Let us repeat the experiment from problem 1, but this time assuming that we do not know the variance in the measurement a priori. Therefore we would like to estimate both the mean and the variance from the data. We assume a *reference prior* on both mean and variance. This results in a uniform prior on $\mu$ and a uniform prior on $\log{\sigma}$ which leads to the joint prior $$\pi(\mu, \sigma) = \frac{1}{\sigma}.$$ 
(i) Using Bayes' Theorem, determine the posterior of the mean by marginalizing the posterior $p(\mu, \sigma \vert D)$ over $\sigma$ i.e. $$p(\mu \vert D) = \int p(\mu, \sigma \vert D) d\sigma.$$
(ii) Do you recognize the distribution? What is the difference with our earlier discussion of this distribution?

**Note**: A reference prior is a prior with which the contribution of the data to the posterior is maximized.
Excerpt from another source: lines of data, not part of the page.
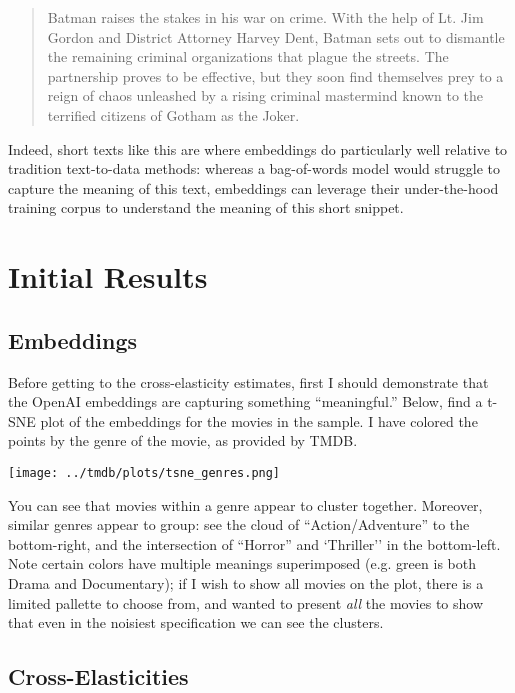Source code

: \documentclass{article}
\begin{document}
\begin{quote}
    Batman raises the stakes in his war on crime. With the help of Lt. Jim Gordon and District Attorney Harvey Dent, Batman sets out to dismantle the remaining criminal organizations that plague the streets. The partnership proves to be effective, but they soon find themselves prey to a reign of chaos unleashed by a rising criminal mastermind known to the terrified citizens of Gotham as the Joker.
\end{quote}

Indeed, short texts like this are where embeddings do particularly well relative to tradition text-to-data methods: whereas a bag-of-words model would struggle to capture the meaning of this text, embeddings can leverage their under-the-hood training corpus to understand the meaning of this short snippet. 

\section{Initial Results}

\subsection{Embeddings}

Before getting to the cross-elasticity estimates, first I should demonstrate that the OpenAI embeddings are capturing something ``meaningful.'' Below, find a t-SNE plot of the embeddings for the movies in the sample. I have colored the points by the genre of the movie, as provided by TMDB.

\begin{center}
    \texttt{[image: ../tmdb/plots/tsne\_genres.png]}
\end{center}

You can see that movies within a genre appear to cluster together. Moreover, similar genres appear to group: see the cloud of ``Action/Adventure'' to the bottom-right, and the intersection of ``Horror'' and `Thriller'' in the bottom-left. Note certain colors have multiple meanings superimposed (e.g. green is both Drama and Documentary); if I wish to show all movies on the plot, there is a limited pallette to choose from, and wanted to present \emph{all} the movies to show that even in the noisiest specification we can see the clusters.

\subsection{Cross-Elasticities}
\end{document}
This leads to different priors for location and scale parameters (denoted $\theta$) of a pdf, which we can understand intuitively:
* location parameter (measures the location of the pdf, e.g. mean): if we are ignorant about where to center the pdf, we apply a uniform prior on the real axis, i.e. $\pi(\theta) \propto 1$.
* scale parameter (measures the dispersion of the pdf, e.g. variance): if we are ignorant about the dispersion of the pdf, we apply a prior that equally treats each order of magnitude i.e. is uniform in $\log{\theta}$; this is equivalent to $\pi(\theta) \propto \frac{1}{\theta}$.

## Problem 3: The effect of the prior

![PetitNicolas.png](attachment:PetitNicolas.png)
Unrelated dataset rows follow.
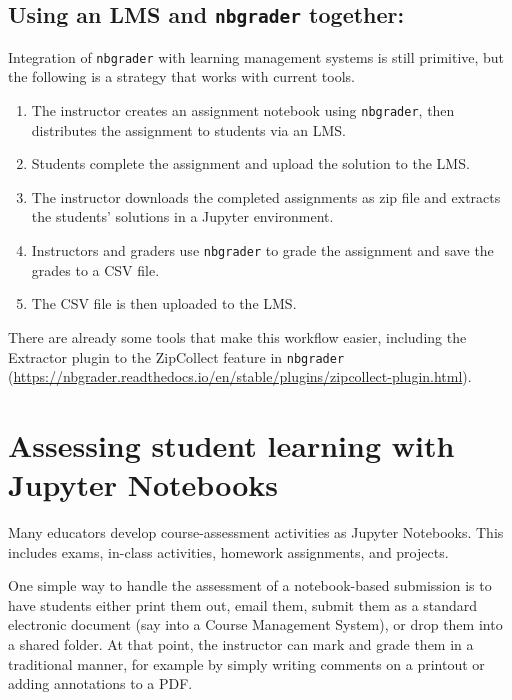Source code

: \documentclass[]{book}
\begin{document}
\subsection{\texorpdfstring{Using an LMS and \texttt{nbgrader}
together:}{Using an LMS and nbgrader together:}}\label{using-an-lms-and-nbgrader-together}

Integration of \texttt{nbgrader} with learning management systems is
still primitive, but the following is a strategy that works with current
tools.

\begin{enumerate}
\def\labelenumi{\arabic{enumi}.}
\item
  The instructor creates an assignment notebook using \texttt{nbgrader},
  then distributes the assignment to students via an LMS.
\item
  Students complete the assignment and upload the solution to the LMS.
\item
  The instructor downloads the completed assignments as zip file and
  extracts the students' solutions in a Jupyter environment.
\item
  Instructors and graders use \texttt{nbgrader} to grade the assignment
  and save the grades to a CSV file.
\item
  The CSV file is then uploaded to the LMS.
\end{enumerate}

There are already some tools that make this workflow easier, including
the Extractor plugin to the ZipCollect feature in \texttt{nbgrader}
(\url{https://nbgrader.readthedocs.io/en/stable/plugins/zipcollect-plugin.html}).

\section{Assessing student learning with Jupyter
Notebooks}\label{assessing-student-learning-with-jupyter-notebooks}

Many educators develop course-assessment activities as Jupyter
Notebooks. This includes exams, in-class activities, homework
assignments, and projects.

One simple way to handle the assessment of a notebook-based submission
is to have students either print them out, email them, submit them as a
standard electronic document (say into a Course Management System), or
drop them into a shared folder. At that point, the instructor can mark
and grade them in a traditional manner, for example by simply writing
comments on a printout or adding annotations to a PDF.
\end{document}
Bob and Tina are both trying to measure the height of *petit Nicolas*. They do this by repeatedly measuring the angle subtended when they are standing at a large distance $L=3$ m from him as shown in the figure above. Uisng the small-angle approximation, the inferred height is thus given by $h_{\mathrm{PN}}=L\theta$.

Let us assume that Bob and Tina conduct their measurements together but then perform the analysis separately. The likelihood of a measurement of $\theta$ given the model $h_{\mathrm{PN}}=L\theta$ is $$p(\theta \vert h_{\mathrm{PN}}) = \frac{1}{\sqrt{2\pi\sigma_{\theta}^{2}}}e^{-\frac{1}{2\sigma_{\theta}^{2}}(\theta-\frac{h_{\mathrm{PN}}}{L})^{2}},$$ where the measurement uncertainty is given by $\sigma_\theta=0.008$ rad.
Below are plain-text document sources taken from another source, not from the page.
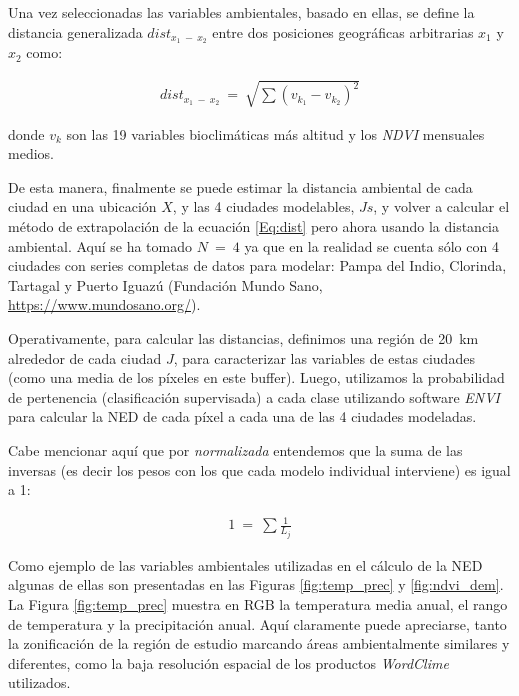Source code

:   \par Una vez seleccionadas las variables ambientales, basado en ellas, se
    define la distancia generalizada $dist_{x_{1}\ -\ x_{2}}$ entre dos
    posiciones geográficas arbitrarias $x_{1}$ y $x_{2}$ como:

    \begin{align}
      dist_{x_{1}\ -\ x_{2}} \ =\ \sqrt{\sum{}{(v_{k_{1}} - v_{k_{2}})^{2}}}
    \end{align}

    donde $v_{k}$ son las 19 variables bioclimáticas más altitud y los
    \textit{NDVI} mensuales medios.

  \par De esta manera, finalmente se puede estimar la distancia ambiental de
    cada ciudad en una ubicación $X$, y las 4 ciudades modelables,
    $Js$, y volver a calcular el método de extrapolación de la ecuación \ref{Eq:dist}
    pero ahora usando la distancia ambiental. Aquí se ha tomado $N\ =\ 4$ ya
    que en la realidad se cuenta sólo con 4 ciudades con series completas de datos
    para modelar: Pampa del Indio, Clorinda, Tartagal y Puerto Iguazú
    (Fundación Mundo Sano, \url{https://www.mundosano.org/}).



  \par Operativamente, para calcular las distancias, definimos una región de
    \SI{20}{\kilo\meter} alrededor de cada ciudad $J$, para caracterizar las
    variables de estas ciudades (como una media de los píxeles en este buffer).
    Luego, utilizamos la probabilidad de pertenencia (clasificación supervisada)
    a cada clase utilizando software \textit{ENVI} para calcular la NED de cada píxel
    a cada una de las 4 ciudades modeladas.

  \par Cabe mencionar aquí que por \textit{normalizada} entendemos que la
    suma de las inversas (es decir los pesos con los que cada modelo
    individual interviene) es igual a 1:

  \begin{align}
    1\ =\ \sum{}{\frac{1}{L_{j}}}
  \end{align}


  \par Como ejemplo de las variables ambientales utilizadas en el cálculo de
    la NED algunas de ellas son presentadas en las Figuras \ref{fig:temp_prec}
    y \ref{fig:ndvi_dem}.
    La Figura \ref{fig:temp_prec} muestra en RGB la temperatura media anual,
    el rango de temperatura y la precipitación anual. Aquí claramente puede
    apreciarse, tanto la zonificación de la región de estudio marcando áreas
    ambientalmente similares y diferentes, como la baja resolución espacial
    de los productos \textit{WordClime} utilizados.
Let us assume that Bob knows that *petit Nicolas* is the smallest boy in his class, therefore he assumes a flat, top-hat prior in his height $h_{\mathrm{PN}}$ i.e. 
$$\pi(h_{\mathrm{PN}}) = \begin{cases} 
                   \frac{1}{40},& 80 \leq h_{\mathrm{PN}} \leq 120 \\
                    0,& \mathrm{otherwise}. 
                    \end{cases}$$
Tina on the other hand is unaware of this fact, so she adopts a prior set to the average height of eight year old boys, which is approximately $\bar{h} = 125$ cm with a standard deviation of $\sigma_{h}=5$ cm. Therefore she adopts a Gaussian prior given by 
$$\pi(h_{\mathrm{PN}}) = \frac{1}{\sqrt{2 \pi \sigma_{h}^{2}}}e^{-\frac{1}{2 \sigma_{h}^{2}}(h_{\mathrm{PN}}-\bar{h})^{2}}.$$


Bob and Tina perform 1000 joint measurements of the angle subtended by *petit Nicolas*, which are given in `height_PtitNic.npy`. 


(i) Use these measurements to compute the posterior on the height of *petit Nicolas*, $p(h_{\mathrm{PN}}\vert D)$, after 1, 2 and 3 experiments; i.e use the experimental data measured by both Bob and Tina to update their respective priors.

(ii) Compare the posteriors after all 1000 measurements given in `height_PtitNic.npy` have been conducted.

(iii) Compare the resulting posteriors in all cases and, using your results, discuss the effect of the prior on the derived posterior.